Isn’t this what you want,” Rich thought, “a place that has been passed over, a place that is a struggle to find?”
Every place I’ve gone are all places I’d like to liveexcept home.”

The next day Rich made it to shore. He rented a bicycle from a young man about his age and explored the island.
Rich found the old and neglected history more fascinating than that which had been spruced up. “There is a raw history in decay that the imagination reconstructs,” he thought. “Dressing up decayed history is like putting makeup and lipstick on an old lady.”
Is this how ancient civilizations dealt with their history; merely allow it to crumble? Why do these people put so little effort into retaining it? Perhaps they are satisfied with who they are now. Preserving history can be a burdensome thing, fraught with inaccuracies, duplicities, and manipulations.
Rich visited an old fort and prison near shambles. “Grim reminders of man’s inability to behave themselves or lash out in desperation or oppression.”
After two days of peddling around the island it became more discernible why this place was not teaming with people? It did not have the abundance of sandy beaches other islands had. Although some beaches had an abundance of sand this had more of the feel of Maine’s coast; rocks, some stoney beaches, and craggy cliffs.
They all held their own beauty,” Rich thought, “but people come to the tropics for sand; pure, white, and unending.”
Rich ordered a beer at the small cafe he ate at the first day he arrived. He grabbed the beer and sat on a chair outside in the shade of the building.
He sipped and looked at the primitive existence around him. He pondered. There is little that remains for me to see and do here, but for some strange reason I must be here. Perhaps the reason will be unknown to me forever. Perhaps I’m thinking too much of my own importance. If a tree in the forest should fall with no one to hear, it is more of a philosophical and moral discussion than physical or scientific. Does the tree that falls set a chain of events in motion that will alter lives? Two hundred years ago a tree falls in the forest. It scares a deer. A pioneer shoots the deer. He takes it home to his family. Without the deer the family would have starved to death. That family is the ancestor of a President, a deciding vote, the cure for cancer, or a mass killer. All because of a tree that fell in the forest.”

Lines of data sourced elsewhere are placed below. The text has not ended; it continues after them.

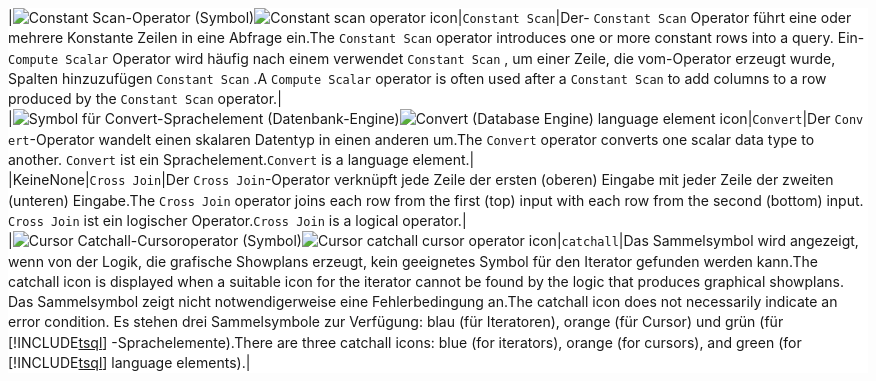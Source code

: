 |<span data-ttu-id="74215-275">![Constant Scan-Operator (Symbol)](../../2014/database-engine/media/constant-scan-32x.gif "Constant Scan-Operator (Symbol)")</span><span class="sxs-lookup"><span data-stu-id="74215-275">![Constant scan operator icon](../../2014/database-engine/media/constant-scan-32x.gif "Constant scan operator icon")</span></span>|`Constant Scan`|<span data-ttu-id="74215-276">Der- `Constant Scan` Operator führt eine oder mehrere Konstante Zeilen in eine Abfrage ein.</span><span class="sxs-lookup"><span data-stu-id="74215-276">The `Constant Scan` operator introduces one or more constant rows into a query.</span></span> <span data-ttu-id="74215-277">Ein- `Compute Scalar` Operator wird häufig nach einem verwendet `Constant Scan` , um einer Zeile, die vom-Operator erzeugt wurde, Spalten hinzuzufügen `Constant Scan` .</span><span class="sxs-lookup"><span data-stu-id="74215-277">A `Compute Scalar` operator is often used after a `Constant Scan` to add columns to a row produced by the `Constant Scan` operator.</span></span>|  
|<span data-ttu-id="74215-278">![Symbol für Convert-Sprachelement (Datenbank-Engine)](../../2014/database-engine/media/convert-32x.gif "Symbol für Convert-Sprachelement (Datenbank-Engine)")</span><span class="sxs-lookup"><span data-stu-id="74215-278">![Convert (Database Engine) language element icon](../../2014/database-engine/media/convert-32x.gif "Convert (Database Engine) language element icon")</span></span>|`Convert`|<span data-ttu-id="74215-279">Der `Convert`-Operator wandelt einen skalaren Datentyp in einen anderen um.</span><span class="sxs-lookup"><span data-stu-id="74215-279">The `Convert` operator converts one scalar data type to another.</span></span> <span data-ttu-id="74215-280">`Convert` ist ein Sprachelement.</span><span class="sxs-lookup"><span data-stu-id="74215-280">`Convert` is a language element.</span></span>|  
|<span data-ttu-id="74215-281">Keine</span><span class="sxs-lookup"><span data-stu-id="74215-281">None</span></span>|`Cross Join`|<span data-ttu-id="74215-282">Der `Cross Join`-Operator verknüpft jede Zeile der ersten (oberen) Eingabe mit jeder Zeile der zweiten (unteren) Eingabe.</span><span class="sxs-lookup"><span data-stu-id="74215-282">The `Cross Join` operator joins each row from the first (top) input with each row from the second (bottom) input.</span></span> <span data-ttu-id="74215-283">`Cross Join` ist ein logischer Operator.</span><span class="sxs-lookup"><span data-stu-id="74215-283">`Cross Join` is a logical operator.</span></span>|  
|<span data-ttu-id="74215-284">![Cursor Catchall-Cursoroperator (Symbol)](../../2014/database-engine/media/cursor-catch-all.gif "Cursor Catchall-Cursoroperator (Symbol)")</span><span class="sxs-lookup"><span data-stu-id="74215-284">![Cursor catchall cursor operator icon](../../2014/database-engine/media/cursor-catch-all.gif "Cursor catchall cursor operator icon")</span></span>|`catchall`|<span data-ttu-id="74215-285">Das Sammelsymbol wird angezeigt, wenn von der Logik, die grafische Showplans erzeugt, kein geeignetes Symbol für den Iterator gefunden werden kann.</span><span class="sxs-lookup"><span data-stu-id="74215-285">The catchall icon is displayed when a suitable icon for the iterator cannot be found by the logic that produces graphical showplans.</span></span> <span data-ttu-id="74215-286">Das Sammelsymbol zeigt nicht notwendigerweise eine Fehlerbedingung an.</span><span class="sxs-lookup"><span data-stu-id="74215-286">The catchall icon does not necessarily indicate an error condition.</span></span> <span data-ttu-id="74215-287">Es stehen drei Sammelsymbole zur Verfügung: blau (für Iteratoren), orange (für Cursor) und grün (für [!INCLUDE[tsql](../includes/tsql-md.md)] -Sprachelemente).</span><span class="sxs-lookup"><span data-stu-id="74215-287">There are three catchall icons: blue (for iterators), orange (for cursors), and green (for [!INCLUDE[tsql](../includes/tsql-md.md)] language elements).</span></span>|  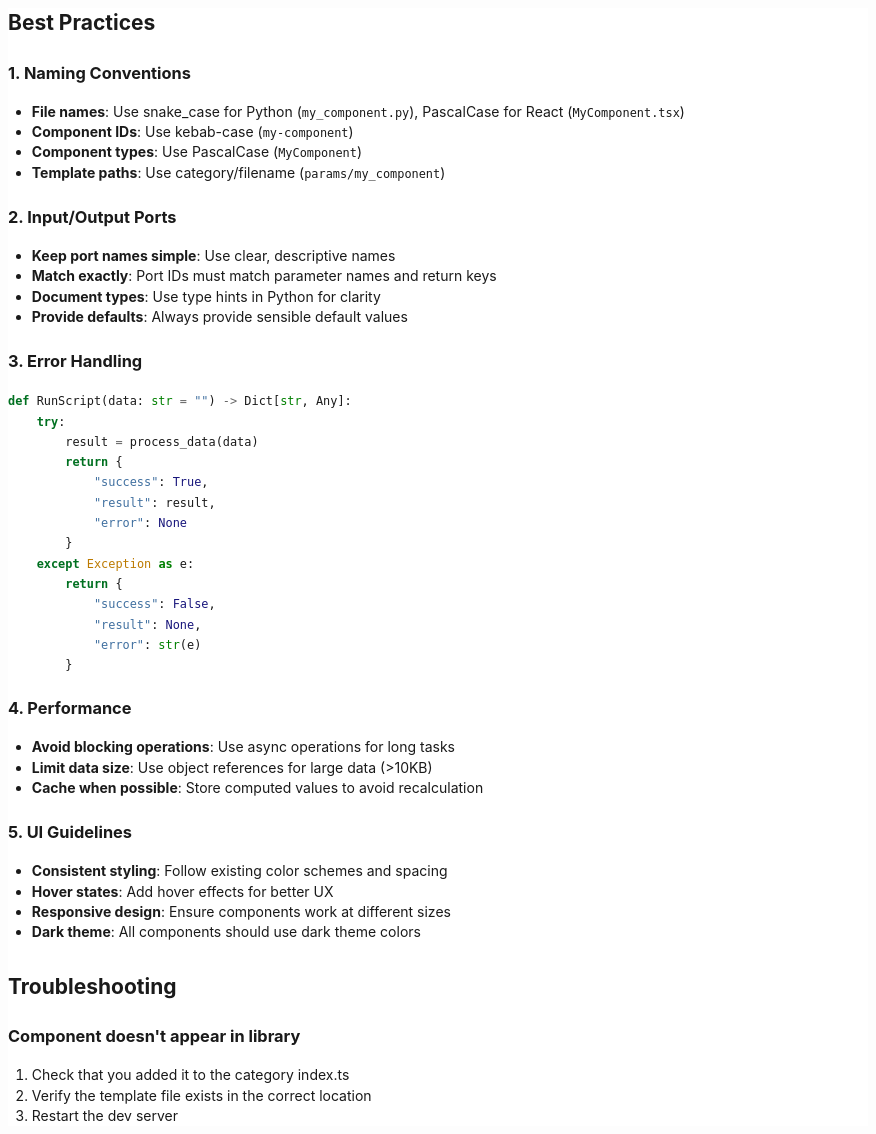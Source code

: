 ## Best Practices

### 1. Naming Conventions
- **File names**: Use snake_case for Python (`my_component.py`), PascalCase for React (`MyComponent.tsx`)
- **Component IDs**: Use kebab-case (`my-component`)
- **Component types**: Use PascalCase (`MyComponent`)
- **Template paths**: Use category/filename (`params/my_component`)

### 2. Input/Output Ports
- **Keep port names simple**: Use clear, descriptive names
- **Match exactly**: Port IDs must match parameter names and return keys
- **Document types**: Use type hints in Python for clarity
- **Provide defaults**: Always provide sensible default values

### 3. Error Handling
```python
def RunScript(data: str = "") -> Dict[str, Any]:
    try:
        result = process_data(data)
        return {
            "success": True,
            "result": result,
            "error": None
        }
    except Exception as e:
        return {
            "success": False,
            "result": None,
            "error": str(e)
        }
```

### 4. Performance
- **Avoid blocking operations**: Use async operations for long tasks
- **Limit data size**: Use object references for large data (>10KB)
- **Cache when possible**: Store computed values to avoid recalculation

### 5. UI Guidelines
- **Consistent styling**: Follow existing color schemes and spacing
- **Hover states**: Add hover effects for better UX
- **Responsive design**: Ensure components work at different sizes
- **Dark theme**: All components should use dark theme colors

## Troubleshooting

### Component doesn't appear in library
1. Check that you added it to the category index.ts
2. Verify the template file exists in the correct location
3. Restart the dev server
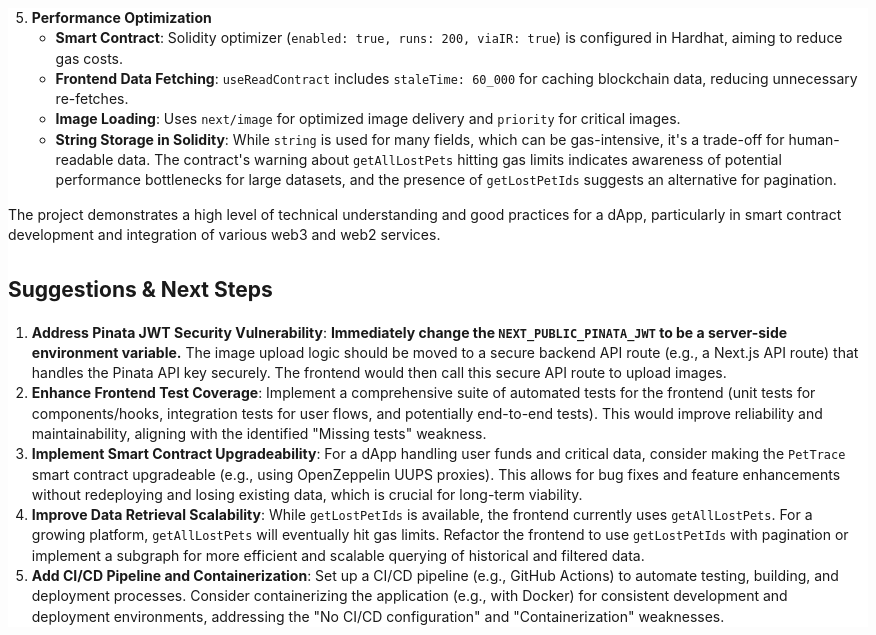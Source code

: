 5.  **Performance Optimization**
    - **Smart Contract**: Solidity optimizer (`enabled: true, runs: 200, viaIR: true`) is configured in Hardhat, aiming to reduce gas costs.
    - **Frontend Data Fetching**: `useReadContract` includes `staleTime: 60_000` for caching blockchain data, reducing unnecessary re-fetches.
    - **Image Loading**: Uses `next/image` for optimized image delivery and `priority` for critical images.
    - **String Storage in Solidity**: While `string` is used for many fields, which can be gas-intensive, it's a trade-off for human-readable data. The contract's warning about `getAllLostPets` hitting gas limits indicates awareness of potential performance bottlenecks for large datasets, and the presence of `getLostPetIds` suggests an alternative for pagination.

The project demonstrates a high level of technical understanding and good practices for a dApp, particularly in smart contract development and integration of various web3 and web2 services.

## Suggestions & Next Steps
1.  **Address Pinata JWT Security Vulnerability**: **Immediately change the `NEXT_PUBLIC_PINATA_JWT` to be a server-side environment variable.** The image upload logic should be moved to a secure backend API route (e.g., a Next.js API route) that handles the Pinata API key securely. The frontend would then call this secure API route to upload images.
2.  **Enhance Frontend Test Coverage**: Implement a comprehensive suite of automated tests for the frontend (unit tests for components/hooks, integration tests for user flows, and potentially end-to-end tests). This would improve reliability and maintainability, aligning with the identified "Missing tests" weakness.
3.  **Implement Smart Contract Upgradeability**: For a dApp handling user funds and critical data, consider making the `PetTrace` smart contract upgradeable (e.g., using OpenZeppelin UUPS proxies). This allows for bug fixes and feature enhancements without redeploying and losing existing data, which is crucial for long-term viability.
4.  **Improve Data Retrieval Scalability**: While `getLostPetIds` is available, the frontend currently uses `getAllLostPets`. For a growing platform, `getAllLostPets` will eventually hit gas limits. Refactor the frontend to use `getLostPetIds` with pagination or implement a subgraph for more efficient and scalable querying of historical and filtered data.
5.  **Add CI/CD Pipeline and Containerization**: Set up a CI/CD pipeline (e.g., GitHub Actions) to automate testing, building, and deployment processes. Consider containerizing the application (e.g., with Docker) for consistent development and deployment environments, addressing the "No CI/CD configuration" and "Containerization" weaknesses.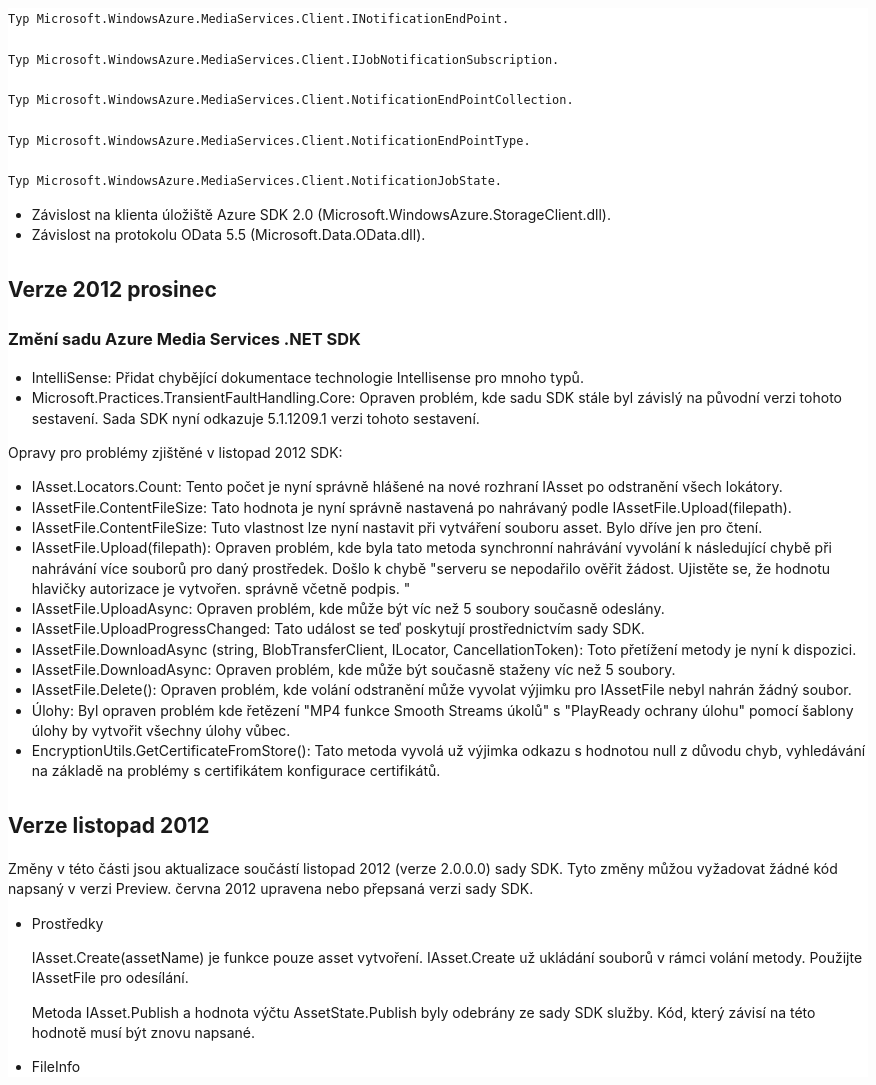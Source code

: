     Typ Microsoft.WindowsAzure.MediaServices.Client.INotificationEndPoint.
  
    Typ Microsoft.WindowsAzure.MediaServices.Client.IJobNotificationSubscription.
  
    Typ Microsoft.WindowsAzure.MediaServices.Client.NotificationEndPointCollection.
  
    Typ Microsoft.WindowsAzure.MediaServices.Client.NotificationEndPointType.
  
    Typ Microsoft.WindowsAzure.MediaServices.Client.NotificationJobState.
* Závislost na klienta úložiště Azure SDK 2.0 (Microsoft.WindowsAzure.StorageClient.dll).
* Závislost na protokolu OData 5.5 (Microsoft.Data.OData.dll).

## <a id="december_changes_12"></a>Verze 2012 prosinec
### <a name="dec_12_dotnet_changes"></a>Změní sadu Azure Media Services .NET SDK
* IntelliSense: Přidat chybějící dokumentace technologie Intellisense pro mnoho typů.
* Microsoft.Practices.TransientFaultHandling.Core: Opraven problém, kde sadu SDK stále byl závislý na původní verzi tohoto sestavení. Sada SDK nyní odkazuje 5.1.1209.1 verzi tohoto sestavení.

Opravy pro problémy zjištěné v listopad 2012 SDK:

* IAsset.Locators.Count: Tento počet je nyní správně hlášené na nové rozhraní IAsset po odstranění všech lokátory.
* IAssetFile.ContentFileSize: Tato hodnota je nyní správně nastavená po nahrávaný podle IAssetFile.Upload(filepath).
* IAssetFile.ContentFileSize: Tuto vlastnost lze nyní nastavit při vytváření souboru asset. Bylo dříve jen pro čtení.
* IAssetFile.Upload(filepath): Opraven problém, kde byla tato metoda synchronní nahrávání vyvolání k následující chybě při nahrávání více souborů pro daný prostředek. Došlo k chybě "serveru se nepodařilo ověřit žádost. Ujistěte se, že hodnotu hlavičky autorizace je vytvořen. správně včetně podpis. "
* IAssetFile.UploadAsync: Opraven problém, kde může být víc než 5 soubory současně odeslány.
* IAssetFile.UploadProgressChanged: Tato událost se teď poskytují prostřednictvím sady SDK.
* IAssetFile.DownloadAsync (string, BlobTransferClient, ILocator, CancellationToken): Toto přetížení metody je nyní k dispozici.
* IAssetFile.DownloadAsync: Opraven problém, kde může být současně staženy víc než 5 soubory.
* IAssetFile.Delete(): Opraven problém, kde volání odstranění může vyvolat výjimku pro IAssetFile nebyl nahrán žádný soubor.
* Úlohy: Byl opraven problém kde řetězení "MP4 funkce Smooth Streams úkolů" s "PlayReady ochrany úlohu" pomocí šablony úlohy by vytvořit všechny úlohy vůbec.
* EncryptionUtils.GetCertificateFromStore(): Tato metoda vyvolá už výjimka odkazu s hodnotou null z důvodu chyb, vyhledávání na základě na problémy s certifikátem konfigurace certifikátů.

## <a id="november_changes_12"></a>Verze listopad 2012
Změny v této části jsou aktualizace součástí listopad 2012 (verze 2.0.0.0) sady SDK. Tyto změny můžou vyžadovat žádné kód napsaný v verzi Preview. června 2012 upravena nebo přepsaná verzi sady SDK.

* Prostředky
  
    IAsset.Create(assetName) je funkce pouze asset vytvoření. IAsset.Create už ukládání souborů v rámci volání metody. Použijte IAssetFile pro odesílání.
  
    Metoda IAsset.Publish a hodnota výčtu AssetState.Publish byly odebrány ze sady SDK služby. Kód, který závisí na této hodnotě musí být znovu napsané.
* FileInfo
  
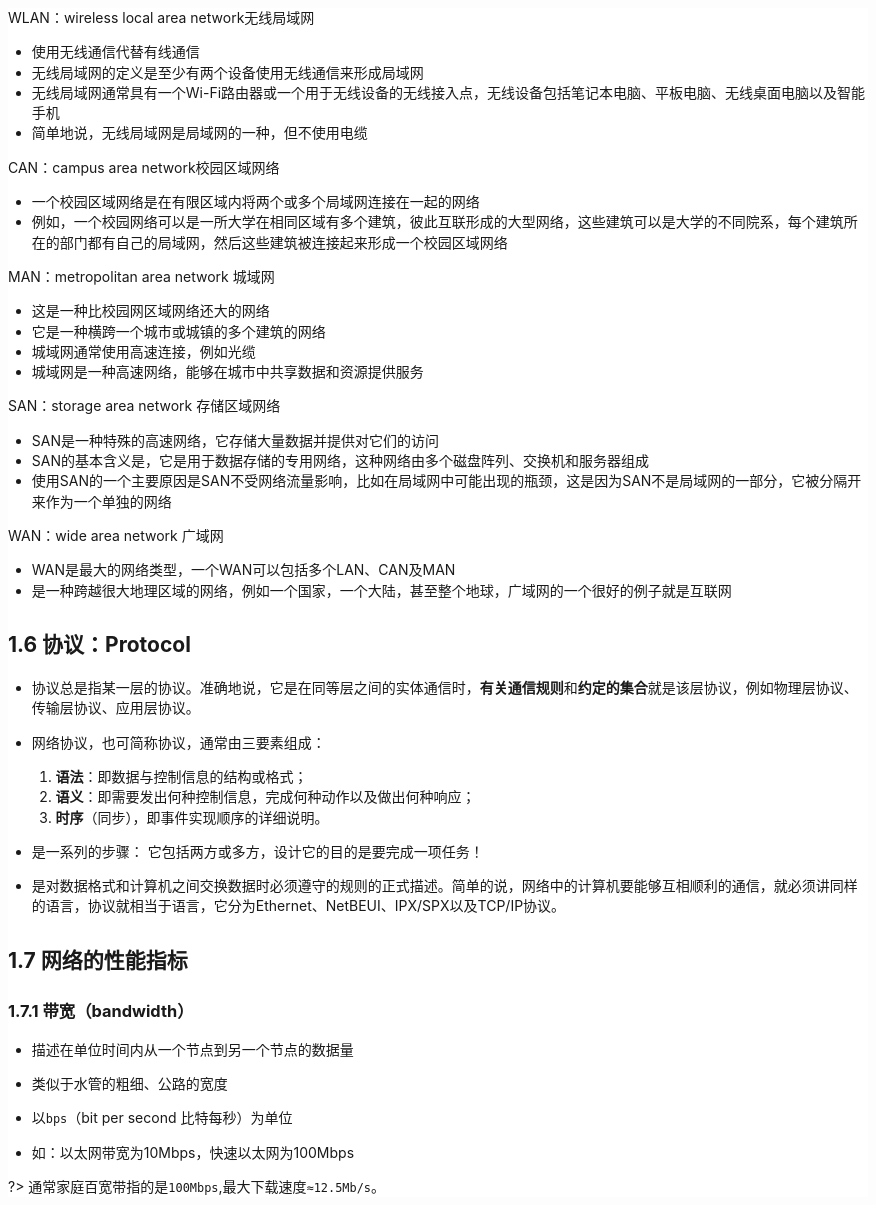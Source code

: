 WLAN：wireless local area network无线局域网

- 使用无线通信代替有线通信
- 无线局域网的定义是至少有两个设备使用无线通信来形成局域网
- 无线局域网通常具有一个Wi-Fi路由器或一个用于无线设备的无线接入点，无线设备包括笔记本电脑、平板电脑、无线桌面电脑以及智能手机
- 简单地说，无线局域网是局域网的一种，但不使用电缆

CAN：campus area network校园区域网络

- 一个校园区域网络是在有限区域内将两个或多个局域网连接在一起的网络
- 例如，一个校园网络可以是一所大学在相同区域有多个建筑，彼此互联形成的大型网络，这些建筑可以是大学的不同院系，每个建筑所在的部门都有自己的局域网，然后这些建筑被连接起来形成一个校园区域网络

MAN：metropolitan area network 城域网

- 这是一种比校园网区域网络还大的网络
- 它是一种横跨一个城市或城镇的多个建筑的网络
- 城域网通常使用高速连接，例如光缆
- 城域网是一种高速网络，能够在城市中共享数据和资源提供服务

SAN：storage area network 存储区域网络

- SAN是一种特殊的高速网络，它存储大量数据并提供对它们的访问
- SAN的基本含义是，它是用于数据存储的专用网络，这种网络由多个磁盘阵列、交换机和服务器组成
- 使用SAN的一个主要原因是SAN不受网络流量影响，比如在局域网中可能出现的瓶颈，这是因为SAN不是局域网的一部分，它被分隔开来作为一个单独的网络

WAN：wide area network 广域网

- WAN是最大的网络类型，一个WAN可以包括多个LAN、CAN及MAN
- 是一种跨越很大地理区域的网络，例如一个国家，一个大陆，甚至整个地球，广域网的一个很好的例子就是互联网

## 1.6 协议：Protocol

- 协议总是指某一层的协议。准确地说，它是在同等层之间的实体通信时，**有关通信规则**和**约定的集合**就是该层协议，例如物理层协议、传输层协议、应用层协议。

- 网络协议，也可简称协议，通常由三要素组成：
  1. **语法**：即数据与控制信息的结构或格式；
  2. **语义**：即需要发出何种控制信息，完成何种动作以及做出何种响应；
  3. **时序**（同步），即事件实现顺序的详细说明。

- 是一系列的步骤： 它包括两方或多方，设计它的目的是要完成一项任务！

- 是对数据格式和计算机之间交换数据时必须遵守的规则的正式描述。简单的说，网络中的计算机要能够互相顺利的通信，就必须讲同样的语言，协议就相当于语言，它分为Ethernet、NetBEUI、IPX/SPX以及TCP/IP协议。

## 1.7 网络的性能指标

### 1.7.1 带宽（bandwidth）

- 描述在单位时间内从一个节点到另一个节点的数据量

- 类似于水管的粗细、公路的宽度

- 以`bps`（bit per second 比特每秒）为单位

- 如：以太网带宽为10Mbps，快速以太网为100Mbps

?> 通常家庭百宽带指的是`100Mbps`,最大下载速度`≈12.5Mb/s`。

Rich had one swig of beer remaining. He tossed the beer to the back of this throat and took the empty bottle back inside and placed it on the bar.
Mais um?” Said the woman behind the bar.
Nao obrigado,” Rich said. “Adeus.”
Adeus,” the woman said.
Rich made his way back to the dinghy and putted back to The Odyssey.
It was a night of little expectation yet great accomplishment in mind and soul. Each day away and each location visited provided another buffer between him and whatever occurred in Maine.
Rich brought a cup of tea on deck. He looked out over the sea to the north. There was a flicker of light; perhaps a distant freighter. “I hope I am that distant flicker.”
For a reason not known, Rich felt threatened. Without hesitation he pulled the anchor on board. The muffled sound of the engine broke the bay’s silent night. Rich gently nudged though the calm bay waters to where the sea chopped and the wind blew steady and lively.
Rich sailed north northwest for two miles and west southwest for 10 miles than set a course due south. It was a good night for sailing.